- [PROBLEM DESCRIPTION]: Output only the lines of the entries that follow, starting at the one with "Tallos cadde, dopo" and running down to the one with "<i>Kwa kwang!</i>", both included and unchanged.

- [Collected data]:
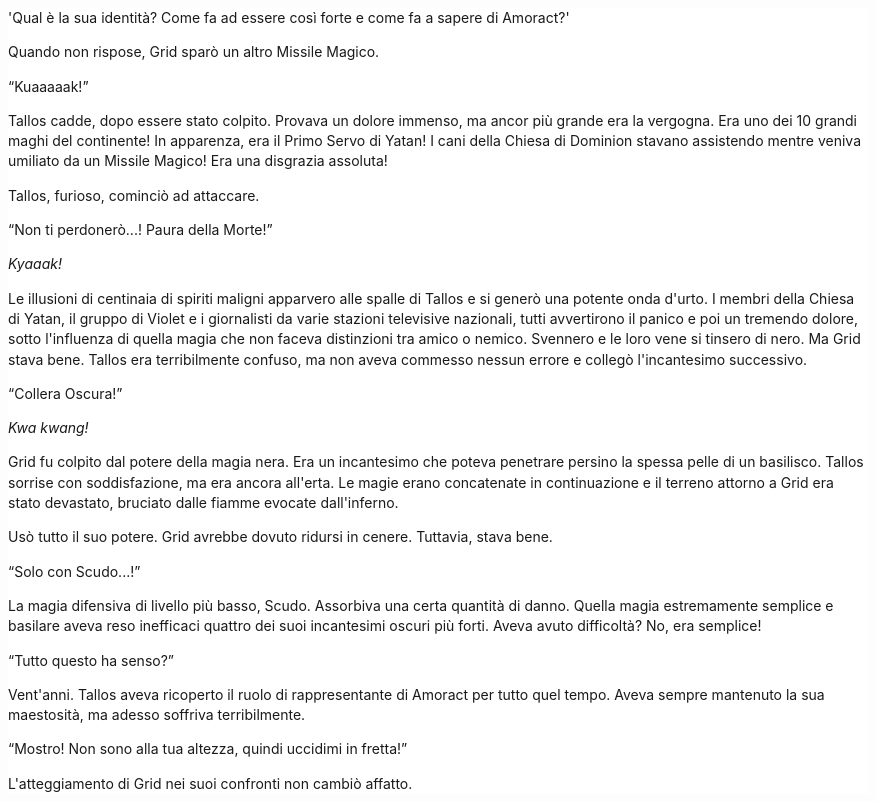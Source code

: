 
'Qual è la sua identità? Come fa ad essere così forte e come fa a sapere di Amoract?'


Quando non rispose, Grid sparò un altro Missile Magico.


“Kuaaaaak!”


Tallos cadde, dopo essere stato colpito. Provava un dolore immenso, ma ancor più grande era la vergogna. Era uno dei 10 grandi maghi del continente! In apparenza, era il Primo Servo di Yatan! I cani della Chiesa di Dominion stavano assistendo mentre veniva umiliato da un Missile Magico! Era una disgrazia assoluta!


Tallos, furioso, cominciò ad attaccare.


“Non ti perdonerò...! Paura della Morte!”


<i>Kyaaak!</i>


Le illusioni di centinaia di spiriti maligni apparvero alle spalle di Tallos e si generò una potente onda d'urto. I membri della Chiesa di Yatan, il gruppo di Violet e i giornalisti da varie stazioni televisive nazionali, tutti avvertirono il panico e poi un tremendo dolore, sotto l'influenza di quella magia che non faceva distinzioni tra amico o nemico. Svennero e le loro vene si tinsero di nero. Ma Grid stava bene. Tallos era terribilmente confuso, ma non aveva commesso nessun errore e collegò l'incantesimo successivo.


“Collera Oscura!”


<i>Kwa kwang!</i>


Grid fu colpito dal potere della magia nera. Era un incantesimo che poteva penetrare persino la spessa pelle di un basilisco. Tallos sorrise con soddisfazione, ma era ancora all'erta. Le magie erano concatenate in continuazione e il terreno attorno a Grid era stato devastato, bruciato dalle fiamme evocate dall'inferno.


Usò tutto il suo potere. Grid avrebbe dovuto ridursi in cenere. Tuttavia, stava bene.


“Solo con Scudo...!”


La magia difensiva di livello più basso, Scudo. Assorbiva una certa quantità di danno. Quella magia estremamente semplice e basilare aveva reso inefficaci quattro dei suoi incantesimi oscuri più forti. Aveva avuto difficoltà? No, era semplice!


“Tutto questo ha senso?”


Vent'anni. Tallos aveva ricoperto il ruolo di rappresentante di Amoract per tutto quel tempo. Aveva sempre mantenuto la sua maestosità, ma adesso soffriva terribilmente.


“Mostro! Non sono alla tua altezza, quindi uccidimi in fretta!”


L'atteggiamento di Grid nei suoi confronti non cambiò affatto.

- [ANSWER SECTION]:
Tallos cadde, dopo essere stato colpito. Provava un dolore immenso, ma ancor più grande era la vergogna. Era uno dei 10 grandi maghi del continente! In apparenza, era il Primo Servo di Yatan! I cani della Chiesa di Dominion stavano assistendo mentre veniva umiliato da un Missile Magico! Era una disgrazia assoluta!


Tallos, furioso, cominciò ad attaccare.


“Non ti perdonerò...! Paura della Morte!”


<i>Kyaaak!</i>


Le illusioni di centinaia di spiriti maligni apparvero alle spalle di Tallos e si generò una potente onda d'urto. I membri della Chiesa di Yatan, il gruppo di Violet e i giornalisti da varie stazioni televisive nazionali, tutti avvertirono il panico e poi un tremendo dolore, sotto l'influenza di quella magia che non faceva distinzioni tra amico o nemico. Svennero e le loro vene si tinsero di nero. Ma Grid stava bene. Tallos era terribilmente confuso, ma non aveva commesso nessun errore e collegò l'incantesimo successivo.


“Collera Oscura!”


<i>Kwa kwang!</i>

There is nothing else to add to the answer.